Your next vacation could be doing more than you think

Your next vacation could be doing more than you think

While the skincare industry pushes retinol creams and serums as weapons against aging, researchers at Edith Cowan University are pointing to something far more radical: getting on a plane.

A 2024 study published in the Journal of Travel Research suggests that positive travel experiences may help slow certain signs of aging by supporting the body's ability to repair itself and maintain balance. The research doesn't claim travel stops aging, but it frames tourism as something deeper than a mental health break. According to the work, well-planned trips could help your body stay organized and resilient.

The ECU team applied entropy theory, which describes the universe's natural drift toward disorder, to understand how travel affects aging. Fangli Hu, a PhD candidate at the university, explained that while aging is irreversible, it can be slowed down. Travel may accomplish this by placing people in new environments, encouraging physical movement, boosting social interaction, and triggering positive emotions.

"Tourism isn't just about leisure and recreation. It could also contribute to people's physical and mental health," Hu said.

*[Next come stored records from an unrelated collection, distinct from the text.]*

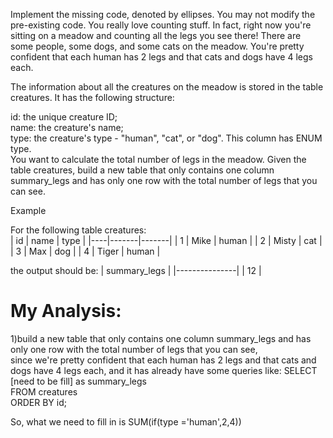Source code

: Implement the missing code, denoted by ellipses. You may not modify the pre-existing code.
You really love counting stuff. In fact, right now you're sitting on a meadow and counting all the legs you see there! There are some people, some dogs, and some cats on the meadow. You're pretty confident that each human has 2 legs and that cats and dogs have 4 legs each.

The information about all the creatures on the meadow is stored in the table creatures. It has the following structure:

id: the unique creature ID;  
name: the creature's name;  
type: the creature's type - "human", "cat", or "dog". This column has ENUM type.  
You want to calculate the total number of legs in the meadow. Given the table creatures, build a new table that only contains one column summary_legs and has only one row with the total number of legs that you can see.

Example

For the following table creatures:  
| id | name  | type  |
|----|-------|-------|
| 1  | Mike  | human |
| 2  | Misty | cat   |
| 3  | Max   | dog   |
| 4  | Tiger | human |

the output should be:
| summary\_legs |
|---------------|
| 12            |

# My Analysis:
1)build a new table that only contains one column summary_legs and has only one row with the total number of legs that you can see,   
since we're pretty confident that each human has 2 legs and that cats and dogs have 4 legs each, and it has already have some queries like:
SELECT [need to be fill] as summary_legs  
    FROM creatures  
    ORDER BY id;  

So, what we need to fill in is SUM(if(type ='human',2,4))
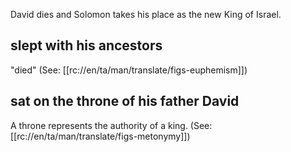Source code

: David dies and Solomon takes his place as the new King of Israel.

## slept with his ancestors ##

"died" (See: [[rc://en/ta/man/translate/figs-euphemism]])

## sat on the throne of his father David ##

A throne represents the authority of a king. (See: [[rc://en/ta/man/translate/figs-metonymy]])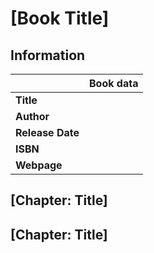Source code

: # [Book Title]

## Information

| | Book data |
| --- | --- |
| <b>Title</b>  | |
| <b>Author</b> | |
| <b>Release Date</b> | |
| <b>ISBN</b> | |
| <b>Webpage</b> | |

## [Chapter: Title]

## [Chapter: Title]

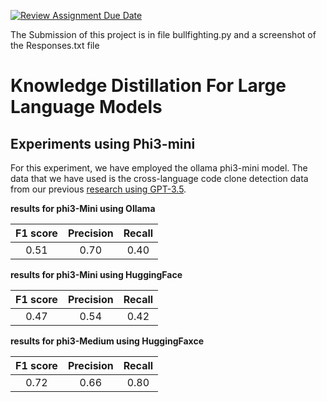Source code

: [![Review Assignment Due Date](https://classroom.github.com/assets/deadline-readme-button-22041afd0340ce965d47ae6ef1cefeee28c7c493a6346c4f15d667ab976d596c.svg)](https://classroom.github.com/a/kjYrw1s4)

The Submission of this project is in file bullfighting.py and a screenshot of the Responses.txt file

# Knowledge Distillation For Large Language Models

## Experiments using Phi3-mini 
For this experiment, we have employed the ollama phi3-mini model. The data that we have used is the cross-language code clone detection data from our previous  [research using GPT-3.5](https://github.com/mkhfring/llm-for-ccd/blob/main/llm_for_ccd/ruby_java_test_clone3.jsonl). 

**results for phi3-Mini using Ollama**
  
| F1 score | Precision | Recall |
|:----------:|:----------:|:----------:|
| 0.51 | 0.70 | 0.40 |


**results for phi3-Mini using HuggingFace**
  
| F1 score | Precision | Recall |
|:----------:|:----------:|:----------:|
| 0.47 | 0.54 | 0.42 |


**results for phi3-Medium using HuggingFaxce**
  
| F1 score | Precision | Recall |
|:----------:|:----------:|:----------:|
| 0.72 | 0.66 | 0.80 |


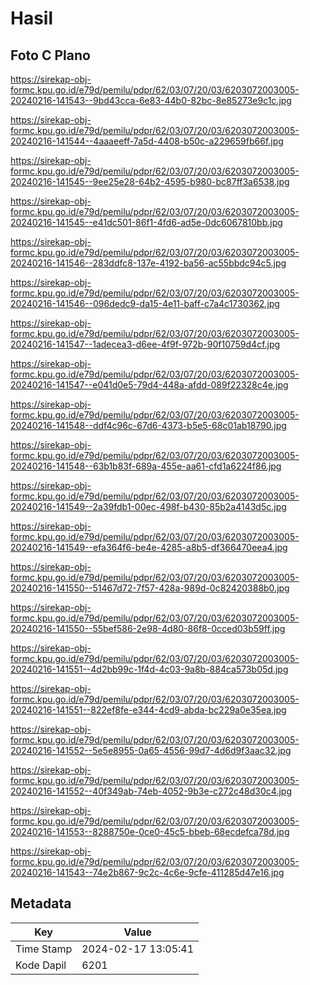 # Hasil

## Foto C Plano

https://sirekap-obj-formc.kpu.go.id/e79d/pemilu/pdpr/62/03/07/20/03/6203072003005-20240216-141543--9bd43cca-6e83-44b0-82bc-8e85273e9c1c.jpg

https://sirekap-obj-formc.kpu.go.id/e79d/pemilu/pdpr/62/03/07/20/03/6203072003005-20240216-141544--4aaaeeff-7a5d-4408-b50c-a229659fb66f.jpg

https://sirekap-obj-formc.kpu.go.id/e79d/pemilu/pdpr/62/03/07/20/03/6203072003005-20240216-141545--9ee25e28-64b2-4595-b980-bc87ff3a6538.jpg

https://sirekap-obj-formc.kpu.go.id/e79d/pemilu/pdpr/62/03/07/20/03/6203072003005-20240216-141545--e41dc501-86f1-4fd6-ad5e-0dc6067810bb.jpg

https://sirekap-obj-formc.kpu.go.id/e79d/pemilu/pdpr/62/03/07/20/03/6203072003005-20240216-141546--283ddfc8-137e-4192-ba56-ac55bbdc94c5.jpg

https://sirekap-obj-formc.kpu.go.id/e79d/pemilu/pdpr/62/03/07/20/03/6203072003005-20240216-141546--096dedc9-da15-4e11-baff-c7a4c1730362.jpg

https://sirekap-obj-formc.kpu.go.id/e79d/pemilu/pdpr/62/03/07/20/03/6203072003005-20240216-141547--1adecea3-d6ee-4f9f-972b-90f10759d4cf.jpg

https://sirekap-obj-formc.kpu.go.id/e79d/pemilu/pdpr/62/03/07/20/03/6203072003005-20240216-141547--e041d0e5-79d4-448a-afdd-089f22328c4e.jpg

https://sirekap-obj-formc.kpu.go.id/e79d/pemilu/pdpr/62/03/07/20/03/6203072003005-20240216-141548--ddf4c96c-67d6-4373-b5e5-68c01ab18790.jpg

https://sirekap-obj-formc.kpu.go.id/e79d/pemilu/pdpr/62/03/07/20/03/6203072003005-20240216-141548--63b1b83f-689a-455e-aa61-cfd1a6224f86.jpg

https://sirekap-obj-formc.kpu.go.id/e79d/pemilu/pdpr/62/03/07/20/03/6203072003005-20240216-141549--2a39fdb1-00ec-498f-b430-85b2a4143d5c.jpg

https://sirekap-obj-formc.kpu.go.id/e79d/pemilu/pdpr/62/03/07/20/03/6203072003005-20240216-141549--efa364f6-be4e-4285-a8b5-df366470eea4.jpg

https://sirekap-obj-formc.kpu.go.id/e79d/pemilu/pdpr/62/03/07/20/03/6203072003005-20240216-141550--51467d72-7f57-428a-989d-0c82420388b0.jpg

https://sirekap-obj-formc.kpu.go.id/e79d/pemilu/pdpr/62/03/07/20/03/6203072003005-20240216-141550--55bef586-2e98-4d80-86f8-0cced03b59ff.jpg

https://sirekap-obj-formc.kpu.go.id/e79d/pemilu/pdpr/62/03/07/20/03/6203072003005-20240216-141551--4d2bb99c-1f4d-4c03-9a8b-884ca573b05d.jpg

https://sirekap-obj-formc.kpu.go.id/e79d/pemilu/pdpr/62/03/07/20/03/6203072003005-20240216-141551--822ef8fe-e344-4cd9-abda-bc229a0e35ea.jpg

https://sirekap-obj-formc.kpu.go.id/e79d/pemilu/pdpr/62/03/07/20/03/6203072003005-20240216-141552--5e5e8955-0a65-4556-99d7-4d6d9f3aac32.jpg

https://sirekap-obj-formc.kpu.go.id/e79d/pemilu/pdpr/62/03/07/20/03/6203072003005-20240216-141552--40f349ab-74eb-4052-9b3e-c272c48d30c4.jpg

https://sirekap-obj-formc.kpu.go.id/e79d/pemilu/pdpr/62/03/07/20/03/6203072003005-20240216-141553--8288750e-0ce0-45c5-bbeb-68ecdefca78d.jpg

https://sirekap-obj-formc.kpu.go.id/e79d/pemilu/pdpr/62/03/07/20/03/6203072003005-20240216-141543--74e2b867-9c2c-4c6e-9cfe-411285d47e16.jpg


## Metadata

| Key        | Value               |
| ---------- | ------------------- |
| Time Stamp | 2024-02-17 13:05:41 |
| Kode Dapil | 6201                |



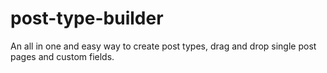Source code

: # post-type-builder
An all in one and easy way to create post types, drag and drop single post pages and custom fields.

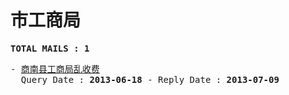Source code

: # 市工商局
<pre><b>TOTAL MAILS : 1</b></pre>
<pre>
- <a href="../../categories/mails/1879.md">商南县工商局乱收费</a><br/>  Query Date : <b>2013-06-18</b> - Reply Date : <b>2013-07-09</b>
</pre>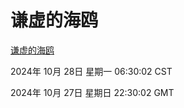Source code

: # 谦虚的海鸥
[谦虚的海鸥](http://219.139.197.74:56308/qxdho/course/base/hotlink/index.php)

2024年 10月 28日 星期一 06:30:02 CST

2024年 10月 27日 星期日 22:30:02 GMT
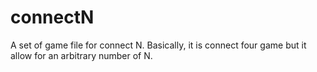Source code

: # connectN
A set of game file for connect N. Basically, it is connect four game but it allow for an arbitrary number of N.
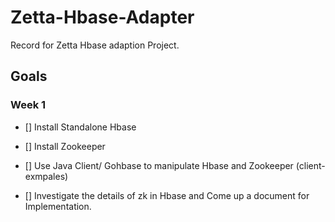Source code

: # Zetta-Hbase-Adapter

Record for Zetta Hbase adaption Project.

## Goals

### Week 1

- [] Install Standalone Hbase
- [] Install Zookeeper

- [] Use Java Client/ Gohbase to manipulate Hbase and Zookeeper (client-exmpales)


- [] Investigate the details of zk in Hbase and Come up a document for Implementation. 

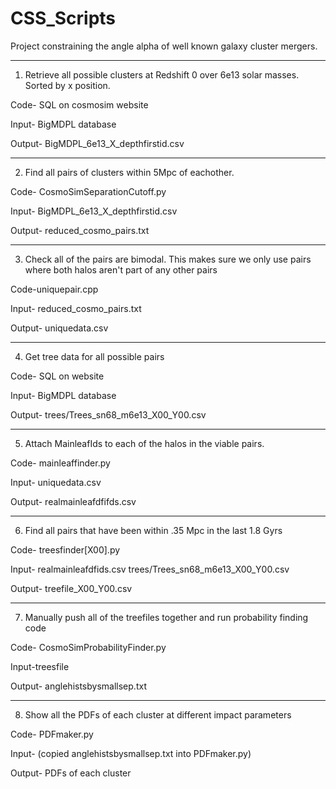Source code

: # CSS_Scripts
Project constraining the angle alpha of well known galaxy cluster mergers.

-----------

1. Retrieve all possible clusters at Redshift 0 over 6e13 solar masses. Sorted by x position.

Code- SQL on cosmosim website

Input- BigMDPL database

Output- BigMDPL_6e13_X_depthfirstid.csv

-----------

2. Find all pairs of clusters within 5Mpc of eachother.

Code- CosmoSimSeparationCutoff.py

Input- BigMDPL_6e13_X_depthfirstid.csv

Output- reduced_cosmo_pairs.txt

-----------

3. Check all of the pairs are bimodal. This makes sure we only use pairs where both halos aren't part of any other pairs

Code-uniquepair.cpp

Input- reduced_cosmo_pairs.txt

Output- uniquedata.csv

----------

4. Get tree data for all possible pairs

Code- SQL on website

Input- BigMDPL database

Output- trees/Trees_sn68_m6e13_X00_Y00.csv

----------

5. Attach MainleafIds to each of the halos in the viable pairs.

Code- mainleaffinder.py

Input- uniquedata.csv

Output- realmainleafdfifds.csv

----------

6. Find all pairs that have been within .35 Mpc in the last 1.8 Gyrs

Code- treesfinder[X00].py

Input- realmainleafdfids.csv trees/Trees_sn68_m6e13_X00_Y00.csv

Output- treefile_X00_Y00.csv

----------

7. Manually push all of the treefiles together and run probability finding code

Code- CosmoSimProbabilityFinder.py

Input-treesfile

Output- anglehistsbysmallsep.txt

----------

8. Show all the PDFs of each cluster at different impact parameters

Code- PDFmaker.py

Input- (copied anglehistsbysmallsep.txt into PDFmaker.py)

Output- PDFs of each cluster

The mechanics work through multiple body systems. Unfamiliar surroundings stimulate the body and raise metabolic activity, potentially activating the adaptive immune system. When the immune system encounters novel conditions, it becomes sharper at recognizing and responding to threats. Relaxation during travel can simultaneously lower chronic stress and calm an overactive immune response, reducing wear on muscles and joints.

Movement matters too. Most travel involves more physical activity than daily routines. Whether it's walking through streets, hiking, cycling, or simply spending extra hours on your feet, that activity increases metabolism and nutrient circulation throughout the body. Better blood flow supports tissue repair and the systems that keep you resilient against decline.

"Participating in these activities could enhance the body's immune function and self-defense capabilities," Hu said. "Physical exercise may also improve blood circulation, expedite nutrient transport, and aid waste elimination to collectively maintain an active self-healing system."

But the research includes a critical caveat. Travel is not automatically healthy. Tourists face infectious diseases, injuries, violence, unsafe food, and other risks tied to poor planning or bad choices. The COVID-19 pandemic illustrated how travel can become a vector for health crises rather than a cure for them.

The key distinction, researchers emphasize, is that positive travel experiences matter. A hectic, stressful trip packed with safety risks won't slow aging. A well-designed journey that combines novelty, relaxation, movement, and social connection could support healthier aging from within.

Since the 2024 study, related research has accelerated. A 2025 research note explored travel therapy as an emerging wellness approach while cautioning that benefits must be weighed against real risks. Another 2025 paper called for closer collaboration between travel medicine and tourism, reflecting growing interest in how vacations and health overlap. A systematic review the same year noted that tourism and healthy aging is becoming an important research area but remains underexplored and needs stronger methods.

The message is not that any trip will reverse aging. Rather, well-executed travel that emphasizes restoration and activity may help your body function better than it would sitting at home. The memory isn't the only thing you bring back.

Author Jessica Williams: "The science is real, but don't book a chaotic backpacking trip and expect to lose ten years off your face."